On est là au coeur du réacteur Gainsbourg. La simplicité des mots et le bouillonnement intérieur. Le sourire en forme d’évidence et l’impuissance en bandoulière. L’orchidée ne se plaît pas et l’ortie sort des griffes. « J’ai beaucoup joué de mon physique de jeune fille alors que je me voyais comme quelqu’un de très ingrat. Ma mère est sublime, mon père s’entourait de beautés et j’ai un rapport singulier avec le physique.

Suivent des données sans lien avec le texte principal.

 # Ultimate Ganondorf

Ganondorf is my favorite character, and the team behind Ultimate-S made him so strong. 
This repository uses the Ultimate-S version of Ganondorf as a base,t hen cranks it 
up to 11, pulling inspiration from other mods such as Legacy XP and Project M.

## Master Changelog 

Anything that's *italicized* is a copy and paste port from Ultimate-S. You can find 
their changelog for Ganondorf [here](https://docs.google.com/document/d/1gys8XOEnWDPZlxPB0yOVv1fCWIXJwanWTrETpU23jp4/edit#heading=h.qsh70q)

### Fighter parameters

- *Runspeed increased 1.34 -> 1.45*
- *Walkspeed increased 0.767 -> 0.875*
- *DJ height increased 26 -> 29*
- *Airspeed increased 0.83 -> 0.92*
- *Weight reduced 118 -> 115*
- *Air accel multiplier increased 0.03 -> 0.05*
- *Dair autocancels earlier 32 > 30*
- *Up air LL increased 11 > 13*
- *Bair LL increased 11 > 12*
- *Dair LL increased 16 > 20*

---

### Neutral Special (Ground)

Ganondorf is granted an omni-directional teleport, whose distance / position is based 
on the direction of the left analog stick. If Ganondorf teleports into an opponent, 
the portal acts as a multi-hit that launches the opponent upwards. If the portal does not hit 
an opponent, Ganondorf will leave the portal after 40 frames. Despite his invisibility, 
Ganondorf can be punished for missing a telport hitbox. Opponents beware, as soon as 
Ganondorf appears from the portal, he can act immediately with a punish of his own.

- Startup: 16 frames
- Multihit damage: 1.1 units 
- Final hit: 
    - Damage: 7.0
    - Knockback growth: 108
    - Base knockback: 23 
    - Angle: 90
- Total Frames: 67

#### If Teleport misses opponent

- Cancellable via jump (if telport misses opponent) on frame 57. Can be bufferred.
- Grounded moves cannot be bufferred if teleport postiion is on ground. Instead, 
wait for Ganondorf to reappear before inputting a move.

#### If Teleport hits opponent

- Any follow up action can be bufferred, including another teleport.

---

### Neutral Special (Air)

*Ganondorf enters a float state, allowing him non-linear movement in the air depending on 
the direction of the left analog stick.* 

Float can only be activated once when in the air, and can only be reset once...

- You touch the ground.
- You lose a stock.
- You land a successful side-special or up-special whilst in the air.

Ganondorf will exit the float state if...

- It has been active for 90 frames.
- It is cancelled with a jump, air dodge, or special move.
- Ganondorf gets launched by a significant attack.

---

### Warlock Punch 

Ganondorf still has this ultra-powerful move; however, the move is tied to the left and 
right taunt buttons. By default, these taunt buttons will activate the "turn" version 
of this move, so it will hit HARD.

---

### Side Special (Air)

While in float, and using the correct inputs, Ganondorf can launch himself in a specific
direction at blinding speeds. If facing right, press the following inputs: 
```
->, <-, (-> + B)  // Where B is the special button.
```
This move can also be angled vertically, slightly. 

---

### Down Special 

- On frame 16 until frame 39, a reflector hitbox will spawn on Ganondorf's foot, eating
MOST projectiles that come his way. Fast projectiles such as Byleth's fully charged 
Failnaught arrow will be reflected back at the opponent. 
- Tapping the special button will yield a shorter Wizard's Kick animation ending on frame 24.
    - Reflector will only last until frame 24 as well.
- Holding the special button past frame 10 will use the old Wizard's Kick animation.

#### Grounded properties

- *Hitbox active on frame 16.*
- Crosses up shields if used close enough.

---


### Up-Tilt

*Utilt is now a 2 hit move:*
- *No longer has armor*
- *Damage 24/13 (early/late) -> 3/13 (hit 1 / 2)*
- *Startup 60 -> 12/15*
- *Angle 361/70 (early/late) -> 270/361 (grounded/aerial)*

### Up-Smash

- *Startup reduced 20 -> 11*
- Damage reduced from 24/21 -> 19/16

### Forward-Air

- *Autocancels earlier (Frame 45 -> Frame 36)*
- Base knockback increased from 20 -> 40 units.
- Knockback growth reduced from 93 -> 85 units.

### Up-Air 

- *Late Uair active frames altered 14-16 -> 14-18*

Ne me trouvant pas très belle, je pensais qu’il allait être facile de vieillir. Eh bien, non. J’aimerais me foutre de mon apparence, je n’y arrive pas. »

Chose banale pour un acteur ou une actrice. Mais ici, l’effrontée qu’elle fut dans le film de Claude Miller et qui dessina sa carrière, se mue, à son corps défendant donc, en une actrice resplendissante trop sage à son goût, mais capable de tout si le cinéma voulait bien s’intéresser à elle. S’intéresser autrement, s’entend. Elle aurait voulu jouer dans Alien. Dans Shining. Dans Carrie. « J’aimerais tellement qu’on me propose un rôle dans un film d’horreur… » C’est dit en riant et en espérant.

En attendant, elle peaufine l’album qui sortira à la rentrée. Pour la première fois, elle en a écrit toutes les paroles. Paroles qui disent… « Vous verrez. Mais j’ai parlé de ce que je connais le mieux : moi. » Elle s’est donc enfin donné son plus beau rôle. Charlotte et Gainsbourg. Ça devrait bien lui aller.